BEGIN DATA EXTRACTS

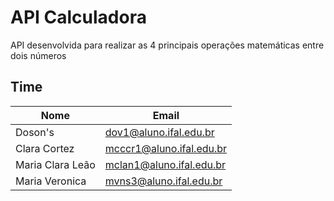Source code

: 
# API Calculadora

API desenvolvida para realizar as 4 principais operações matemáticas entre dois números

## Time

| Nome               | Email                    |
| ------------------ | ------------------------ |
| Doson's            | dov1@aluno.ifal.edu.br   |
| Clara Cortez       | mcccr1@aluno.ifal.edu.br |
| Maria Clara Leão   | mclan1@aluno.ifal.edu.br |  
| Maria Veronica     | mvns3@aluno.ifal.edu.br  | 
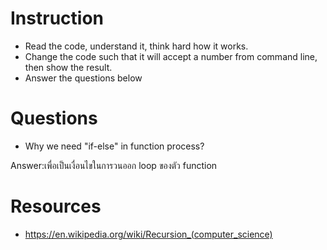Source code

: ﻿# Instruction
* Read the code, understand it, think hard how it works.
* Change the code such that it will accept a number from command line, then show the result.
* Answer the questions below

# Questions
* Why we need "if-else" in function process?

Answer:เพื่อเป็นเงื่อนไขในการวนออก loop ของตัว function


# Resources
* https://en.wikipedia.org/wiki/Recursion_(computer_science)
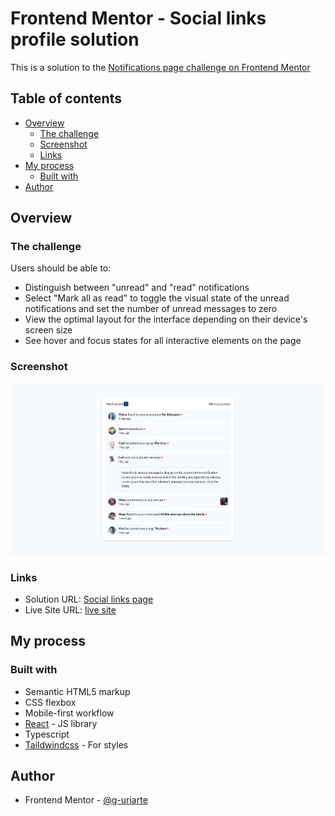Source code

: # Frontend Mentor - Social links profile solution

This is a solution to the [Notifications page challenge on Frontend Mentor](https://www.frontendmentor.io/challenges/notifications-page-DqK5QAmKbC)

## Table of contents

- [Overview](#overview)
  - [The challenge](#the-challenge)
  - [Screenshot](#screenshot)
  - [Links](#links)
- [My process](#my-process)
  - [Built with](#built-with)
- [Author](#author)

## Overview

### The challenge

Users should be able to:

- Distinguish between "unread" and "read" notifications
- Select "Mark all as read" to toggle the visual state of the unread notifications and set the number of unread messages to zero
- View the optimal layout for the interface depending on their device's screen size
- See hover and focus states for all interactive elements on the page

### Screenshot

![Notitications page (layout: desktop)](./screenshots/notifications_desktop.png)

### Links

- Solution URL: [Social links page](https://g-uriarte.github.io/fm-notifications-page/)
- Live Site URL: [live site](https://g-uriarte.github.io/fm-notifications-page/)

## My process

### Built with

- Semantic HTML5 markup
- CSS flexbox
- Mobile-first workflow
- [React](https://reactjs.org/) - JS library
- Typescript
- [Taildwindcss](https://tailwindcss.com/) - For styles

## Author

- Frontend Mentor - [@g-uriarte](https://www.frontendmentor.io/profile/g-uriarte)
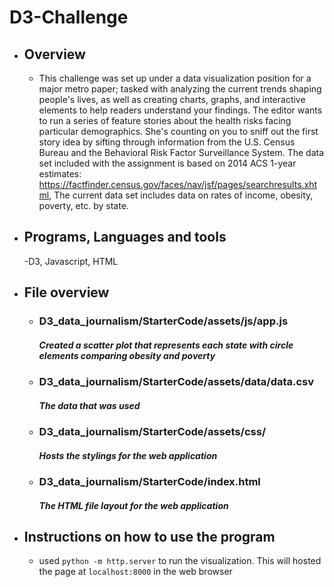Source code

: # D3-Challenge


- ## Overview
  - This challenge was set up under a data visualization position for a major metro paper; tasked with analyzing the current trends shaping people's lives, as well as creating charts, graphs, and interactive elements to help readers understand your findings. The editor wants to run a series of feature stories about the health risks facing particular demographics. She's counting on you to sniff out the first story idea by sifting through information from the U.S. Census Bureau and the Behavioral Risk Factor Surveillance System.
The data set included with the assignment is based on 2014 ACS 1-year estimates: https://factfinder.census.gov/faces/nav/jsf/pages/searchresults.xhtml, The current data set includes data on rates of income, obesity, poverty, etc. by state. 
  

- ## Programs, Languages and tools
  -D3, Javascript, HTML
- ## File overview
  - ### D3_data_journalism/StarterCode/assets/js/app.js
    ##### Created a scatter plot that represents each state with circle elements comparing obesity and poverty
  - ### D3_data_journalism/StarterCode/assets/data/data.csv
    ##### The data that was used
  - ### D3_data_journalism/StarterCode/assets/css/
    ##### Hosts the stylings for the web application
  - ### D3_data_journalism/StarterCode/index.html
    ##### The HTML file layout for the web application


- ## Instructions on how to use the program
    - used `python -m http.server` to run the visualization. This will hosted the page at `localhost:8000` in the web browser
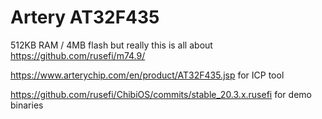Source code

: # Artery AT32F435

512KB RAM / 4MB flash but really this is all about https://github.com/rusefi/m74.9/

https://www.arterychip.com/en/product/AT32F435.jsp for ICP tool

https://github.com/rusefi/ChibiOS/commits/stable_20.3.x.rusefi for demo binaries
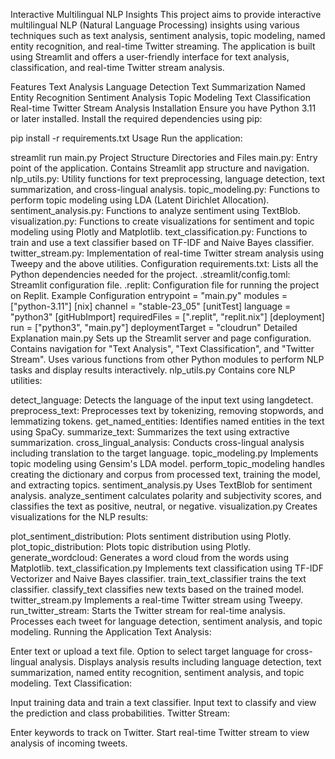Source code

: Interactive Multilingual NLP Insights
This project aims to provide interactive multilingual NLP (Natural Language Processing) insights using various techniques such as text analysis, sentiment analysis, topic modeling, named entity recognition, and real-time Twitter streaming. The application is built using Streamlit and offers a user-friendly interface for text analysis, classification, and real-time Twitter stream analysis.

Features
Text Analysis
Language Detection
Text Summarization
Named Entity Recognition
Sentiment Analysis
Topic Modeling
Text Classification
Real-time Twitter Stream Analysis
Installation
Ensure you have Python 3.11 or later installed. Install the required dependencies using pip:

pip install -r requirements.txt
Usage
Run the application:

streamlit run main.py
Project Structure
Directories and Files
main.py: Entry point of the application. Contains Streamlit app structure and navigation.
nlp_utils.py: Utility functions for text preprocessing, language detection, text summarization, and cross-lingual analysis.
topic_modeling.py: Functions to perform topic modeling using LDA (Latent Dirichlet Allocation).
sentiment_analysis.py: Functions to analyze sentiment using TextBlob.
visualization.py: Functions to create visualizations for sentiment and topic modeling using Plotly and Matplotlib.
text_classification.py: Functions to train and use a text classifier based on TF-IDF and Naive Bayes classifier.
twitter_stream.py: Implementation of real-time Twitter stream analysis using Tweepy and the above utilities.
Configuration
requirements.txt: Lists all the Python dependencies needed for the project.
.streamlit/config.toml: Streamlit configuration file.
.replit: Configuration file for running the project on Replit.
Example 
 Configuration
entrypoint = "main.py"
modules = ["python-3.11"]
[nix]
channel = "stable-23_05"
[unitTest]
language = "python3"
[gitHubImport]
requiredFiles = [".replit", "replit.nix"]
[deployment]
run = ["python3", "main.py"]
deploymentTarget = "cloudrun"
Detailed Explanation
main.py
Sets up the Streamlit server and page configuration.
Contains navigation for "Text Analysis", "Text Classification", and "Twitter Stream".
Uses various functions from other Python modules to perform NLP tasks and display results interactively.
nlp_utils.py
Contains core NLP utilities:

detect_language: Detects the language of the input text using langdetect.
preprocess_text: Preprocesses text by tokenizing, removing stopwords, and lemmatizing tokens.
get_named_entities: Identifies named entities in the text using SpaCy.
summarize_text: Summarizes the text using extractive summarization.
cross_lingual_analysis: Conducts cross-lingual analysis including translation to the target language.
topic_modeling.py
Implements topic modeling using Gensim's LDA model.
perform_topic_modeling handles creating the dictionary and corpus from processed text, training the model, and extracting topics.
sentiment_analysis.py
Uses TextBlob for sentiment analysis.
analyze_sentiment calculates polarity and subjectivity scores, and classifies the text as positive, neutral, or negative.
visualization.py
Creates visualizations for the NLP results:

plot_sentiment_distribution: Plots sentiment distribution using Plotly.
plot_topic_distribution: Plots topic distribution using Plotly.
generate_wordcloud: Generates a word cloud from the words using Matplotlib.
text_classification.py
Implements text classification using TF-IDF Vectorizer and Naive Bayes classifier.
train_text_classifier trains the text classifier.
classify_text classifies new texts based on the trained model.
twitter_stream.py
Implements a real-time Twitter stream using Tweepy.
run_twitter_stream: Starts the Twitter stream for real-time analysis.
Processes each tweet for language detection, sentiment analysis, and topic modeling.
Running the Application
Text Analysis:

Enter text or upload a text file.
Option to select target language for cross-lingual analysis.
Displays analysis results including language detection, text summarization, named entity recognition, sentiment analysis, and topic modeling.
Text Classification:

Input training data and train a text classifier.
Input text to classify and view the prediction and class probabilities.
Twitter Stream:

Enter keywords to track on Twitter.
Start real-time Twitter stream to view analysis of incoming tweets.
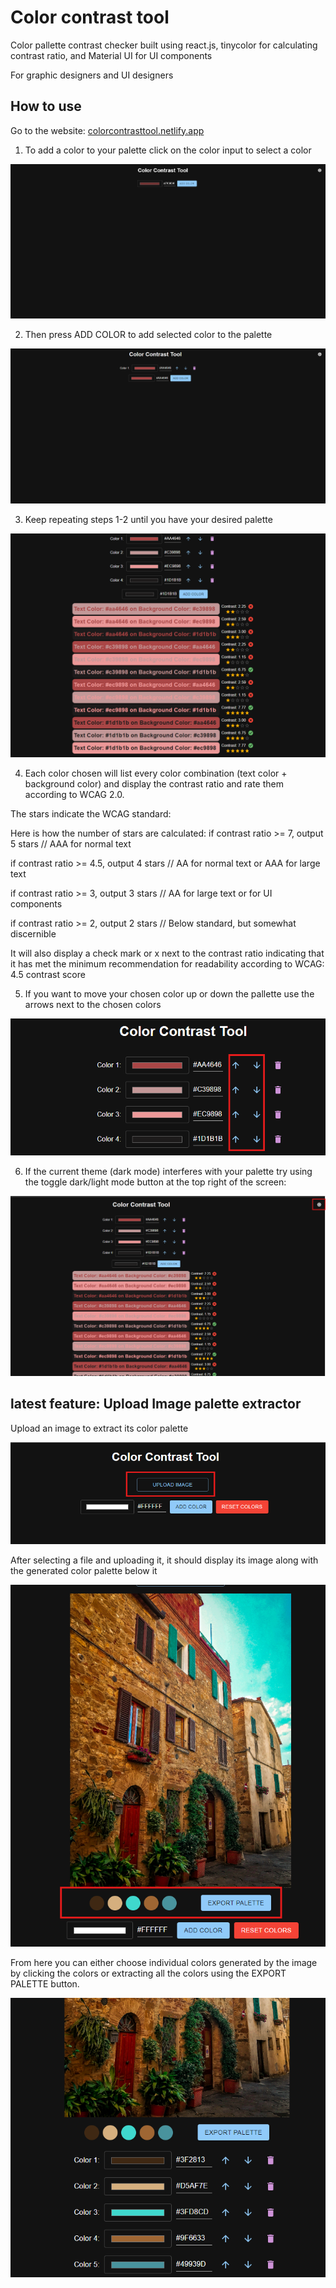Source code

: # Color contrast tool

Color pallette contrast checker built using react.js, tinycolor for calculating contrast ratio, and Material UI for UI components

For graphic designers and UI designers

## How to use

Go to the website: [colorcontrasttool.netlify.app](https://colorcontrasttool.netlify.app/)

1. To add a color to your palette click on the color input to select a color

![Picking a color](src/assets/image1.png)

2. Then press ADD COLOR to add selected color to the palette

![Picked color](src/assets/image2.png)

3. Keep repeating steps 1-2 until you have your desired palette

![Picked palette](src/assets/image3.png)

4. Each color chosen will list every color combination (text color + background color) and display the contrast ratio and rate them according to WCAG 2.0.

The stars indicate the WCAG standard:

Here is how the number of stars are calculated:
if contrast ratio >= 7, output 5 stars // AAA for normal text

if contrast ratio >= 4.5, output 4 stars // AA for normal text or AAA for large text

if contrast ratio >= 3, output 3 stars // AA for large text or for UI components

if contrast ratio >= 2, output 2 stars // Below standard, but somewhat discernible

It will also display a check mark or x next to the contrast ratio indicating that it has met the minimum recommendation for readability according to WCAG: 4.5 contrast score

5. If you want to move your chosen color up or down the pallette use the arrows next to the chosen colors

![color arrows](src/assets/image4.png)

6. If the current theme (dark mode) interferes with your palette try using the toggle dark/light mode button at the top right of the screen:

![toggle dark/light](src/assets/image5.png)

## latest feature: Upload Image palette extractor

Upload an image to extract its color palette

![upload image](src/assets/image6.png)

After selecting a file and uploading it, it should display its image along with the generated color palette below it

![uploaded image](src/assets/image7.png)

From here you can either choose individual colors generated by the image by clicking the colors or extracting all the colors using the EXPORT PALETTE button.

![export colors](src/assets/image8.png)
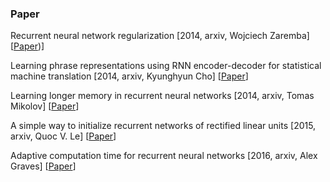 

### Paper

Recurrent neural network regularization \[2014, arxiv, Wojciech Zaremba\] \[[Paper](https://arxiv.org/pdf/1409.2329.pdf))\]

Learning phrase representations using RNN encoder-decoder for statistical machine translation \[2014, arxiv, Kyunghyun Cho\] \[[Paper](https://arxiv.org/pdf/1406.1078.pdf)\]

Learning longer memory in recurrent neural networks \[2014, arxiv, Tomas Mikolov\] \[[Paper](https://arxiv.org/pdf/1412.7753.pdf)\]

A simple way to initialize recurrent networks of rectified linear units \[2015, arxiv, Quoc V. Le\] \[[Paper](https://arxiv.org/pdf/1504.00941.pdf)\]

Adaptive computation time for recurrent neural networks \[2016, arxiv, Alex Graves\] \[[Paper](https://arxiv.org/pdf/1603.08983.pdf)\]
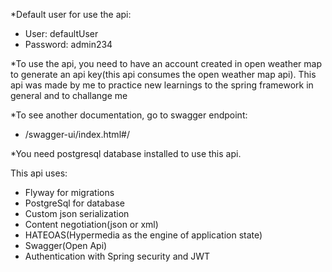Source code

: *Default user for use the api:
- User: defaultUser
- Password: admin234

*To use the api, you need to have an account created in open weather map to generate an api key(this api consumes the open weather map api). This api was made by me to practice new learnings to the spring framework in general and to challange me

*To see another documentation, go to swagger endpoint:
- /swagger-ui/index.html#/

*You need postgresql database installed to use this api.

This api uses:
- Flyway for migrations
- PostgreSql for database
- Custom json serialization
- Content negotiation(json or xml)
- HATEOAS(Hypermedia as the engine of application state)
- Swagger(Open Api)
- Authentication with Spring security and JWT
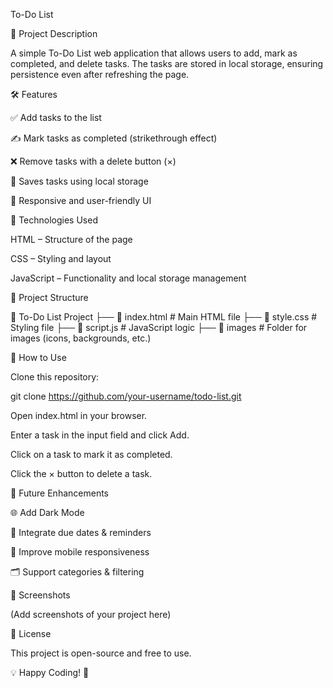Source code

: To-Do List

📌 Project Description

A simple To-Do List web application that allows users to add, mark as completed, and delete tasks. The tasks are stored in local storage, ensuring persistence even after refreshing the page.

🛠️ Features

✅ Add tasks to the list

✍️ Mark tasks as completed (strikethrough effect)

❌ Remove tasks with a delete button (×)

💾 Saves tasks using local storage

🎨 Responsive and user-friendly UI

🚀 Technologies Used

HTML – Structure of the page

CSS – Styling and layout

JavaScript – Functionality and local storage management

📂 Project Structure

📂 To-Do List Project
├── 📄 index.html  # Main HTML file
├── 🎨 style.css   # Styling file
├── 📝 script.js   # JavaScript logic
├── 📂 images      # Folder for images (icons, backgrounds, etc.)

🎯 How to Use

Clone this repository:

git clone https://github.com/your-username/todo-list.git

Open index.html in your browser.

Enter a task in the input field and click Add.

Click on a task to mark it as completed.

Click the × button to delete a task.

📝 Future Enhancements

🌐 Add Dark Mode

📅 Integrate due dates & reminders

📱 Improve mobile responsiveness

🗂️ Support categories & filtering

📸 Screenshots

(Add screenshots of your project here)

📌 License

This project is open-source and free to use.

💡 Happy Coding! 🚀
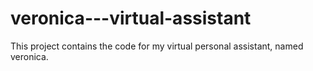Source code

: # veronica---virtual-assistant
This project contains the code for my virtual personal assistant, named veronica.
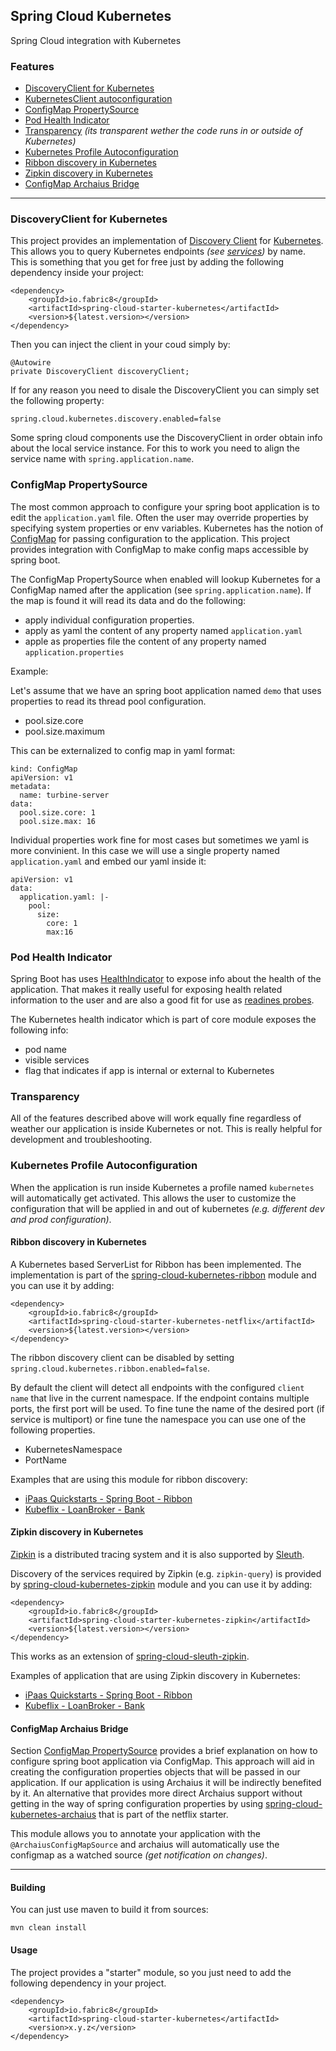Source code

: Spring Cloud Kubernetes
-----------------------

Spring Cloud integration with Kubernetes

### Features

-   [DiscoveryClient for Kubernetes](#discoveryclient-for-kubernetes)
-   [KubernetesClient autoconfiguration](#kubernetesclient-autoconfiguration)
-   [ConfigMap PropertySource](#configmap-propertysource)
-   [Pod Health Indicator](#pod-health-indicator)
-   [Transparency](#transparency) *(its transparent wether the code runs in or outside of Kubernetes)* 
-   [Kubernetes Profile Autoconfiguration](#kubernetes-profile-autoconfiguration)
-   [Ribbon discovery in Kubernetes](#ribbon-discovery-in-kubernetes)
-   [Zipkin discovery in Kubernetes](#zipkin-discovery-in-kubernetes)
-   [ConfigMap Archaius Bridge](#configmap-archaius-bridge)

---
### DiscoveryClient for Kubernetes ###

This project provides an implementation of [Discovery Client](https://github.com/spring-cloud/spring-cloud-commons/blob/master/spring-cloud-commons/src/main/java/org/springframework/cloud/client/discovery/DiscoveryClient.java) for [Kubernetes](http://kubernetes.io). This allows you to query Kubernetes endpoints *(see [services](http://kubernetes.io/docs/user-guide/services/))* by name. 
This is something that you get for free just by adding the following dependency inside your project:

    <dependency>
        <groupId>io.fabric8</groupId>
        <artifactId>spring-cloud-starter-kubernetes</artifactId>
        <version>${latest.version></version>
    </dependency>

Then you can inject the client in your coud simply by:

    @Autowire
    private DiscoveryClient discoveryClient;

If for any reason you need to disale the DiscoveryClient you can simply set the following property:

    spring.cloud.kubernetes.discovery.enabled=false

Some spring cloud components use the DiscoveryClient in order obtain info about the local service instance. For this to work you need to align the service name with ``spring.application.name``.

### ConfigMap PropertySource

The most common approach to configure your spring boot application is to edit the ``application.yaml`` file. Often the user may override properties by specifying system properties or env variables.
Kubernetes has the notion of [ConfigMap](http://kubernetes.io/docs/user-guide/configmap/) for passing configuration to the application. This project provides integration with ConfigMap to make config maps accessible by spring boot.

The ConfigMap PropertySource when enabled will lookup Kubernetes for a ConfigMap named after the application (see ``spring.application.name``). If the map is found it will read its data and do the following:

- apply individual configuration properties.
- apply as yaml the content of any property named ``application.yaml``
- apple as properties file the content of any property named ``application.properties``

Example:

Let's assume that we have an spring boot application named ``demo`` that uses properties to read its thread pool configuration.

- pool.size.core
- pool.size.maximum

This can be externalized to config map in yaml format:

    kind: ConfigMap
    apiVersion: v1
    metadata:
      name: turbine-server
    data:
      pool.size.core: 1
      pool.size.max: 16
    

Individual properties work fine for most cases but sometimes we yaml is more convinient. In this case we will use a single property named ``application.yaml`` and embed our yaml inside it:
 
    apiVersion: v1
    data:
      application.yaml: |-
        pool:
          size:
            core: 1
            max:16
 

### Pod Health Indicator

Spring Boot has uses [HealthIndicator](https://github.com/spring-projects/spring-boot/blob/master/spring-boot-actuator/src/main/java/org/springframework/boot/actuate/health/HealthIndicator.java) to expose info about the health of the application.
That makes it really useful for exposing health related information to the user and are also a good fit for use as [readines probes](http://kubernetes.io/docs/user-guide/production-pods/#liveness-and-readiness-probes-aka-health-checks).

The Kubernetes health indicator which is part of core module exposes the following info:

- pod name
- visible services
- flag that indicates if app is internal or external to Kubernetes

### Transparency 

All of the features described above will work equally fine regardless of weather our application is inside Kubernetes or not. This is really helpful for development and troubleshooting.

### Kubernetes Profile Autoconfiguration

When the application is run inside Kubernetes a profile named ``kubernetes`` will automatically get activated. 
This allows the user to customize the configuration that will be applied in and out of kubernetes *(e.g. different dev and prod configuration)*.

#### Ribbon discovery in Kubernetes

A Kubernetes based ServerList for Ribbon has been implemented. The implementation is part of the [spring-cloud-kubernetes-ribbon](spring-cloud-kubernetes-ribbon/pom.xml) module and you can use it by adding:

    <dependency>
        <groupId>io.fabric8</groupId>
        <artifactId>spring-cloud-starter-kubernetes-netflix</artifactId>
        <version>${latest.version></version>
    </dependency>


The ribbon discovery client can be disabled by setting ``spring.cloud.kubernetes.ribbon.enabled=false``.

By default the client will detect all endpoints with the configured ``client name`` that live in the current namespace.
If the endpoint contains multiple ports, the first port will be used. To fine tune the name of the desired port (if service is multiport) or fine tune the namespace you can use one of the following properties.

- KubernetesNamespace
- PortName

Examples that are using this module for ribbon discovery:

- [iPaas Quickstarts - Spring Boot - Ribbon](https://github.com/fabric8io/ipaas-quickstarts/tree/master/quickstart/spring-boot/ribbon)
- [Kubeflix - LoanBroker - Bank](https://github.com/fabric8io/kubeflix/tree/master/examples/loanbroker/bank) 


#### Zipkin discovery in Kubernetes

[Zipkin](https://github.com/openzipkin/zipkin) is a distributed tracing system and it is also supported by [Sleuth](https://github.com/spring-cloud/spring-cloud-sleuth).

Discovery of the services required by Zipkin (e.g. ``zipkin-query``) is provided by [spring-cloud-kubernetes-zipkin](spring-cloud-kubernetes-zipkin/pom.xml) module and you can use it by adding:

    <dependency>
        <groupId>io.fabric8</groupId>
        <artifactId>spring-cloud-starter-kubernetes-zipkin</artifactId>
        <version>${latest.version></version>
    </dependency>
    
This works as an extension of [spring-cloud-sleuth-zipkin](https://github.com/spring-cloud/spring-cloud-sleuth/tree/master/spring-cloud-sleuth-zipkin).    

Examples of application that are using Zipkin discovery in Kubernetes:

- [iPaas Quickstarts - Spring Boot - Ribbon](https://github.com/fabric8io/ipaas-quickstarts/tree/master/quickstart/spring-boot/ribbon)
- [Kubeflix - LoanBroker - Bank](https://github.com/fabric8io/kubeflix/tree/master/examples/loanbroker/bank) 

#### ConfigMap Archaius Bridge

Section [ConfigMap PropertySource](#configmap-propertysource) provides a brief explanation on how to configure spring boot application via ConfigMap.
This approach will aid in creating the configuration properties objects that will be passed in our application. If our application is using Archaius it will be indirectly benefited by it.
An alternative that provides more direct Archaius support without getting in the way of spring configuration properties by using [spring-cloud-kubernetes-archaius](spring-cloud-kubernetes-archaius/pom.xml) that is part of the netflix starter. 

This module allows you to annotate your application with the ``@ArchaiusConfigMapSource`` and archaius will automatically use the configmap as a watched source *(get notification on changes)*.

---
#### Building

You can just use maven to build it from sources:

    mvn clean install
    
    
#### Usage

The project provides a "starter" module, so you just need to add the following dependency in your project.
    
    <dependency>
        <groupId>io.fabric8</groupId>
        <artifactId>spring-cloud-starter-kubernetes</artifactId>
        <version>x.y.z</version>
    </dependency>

END DATA EXTRACTS

• WHAT YOU NEED TO DO: Leaving out the pictures, please output the lines in the entries above from the one with "the web browser" through the one with "for demo binaries", exactly as they are.

• ANSWER TO THIS PROBLEM:
    - used `python -m http.server` to run the visualization. This will hosted the page at `localhost:8000` in the web browser
Source code

: # Artery AT32F435

512KB RAM / 4MB flash but really this is all about https://github.com/rusefi/m74.9/

https://www.arterychip.com/en/product/AT32F435.jsp for ICP tool

https://github.com/rusefi/ChibiOS/commits/stable_20.3.x.rusefi for demo binaries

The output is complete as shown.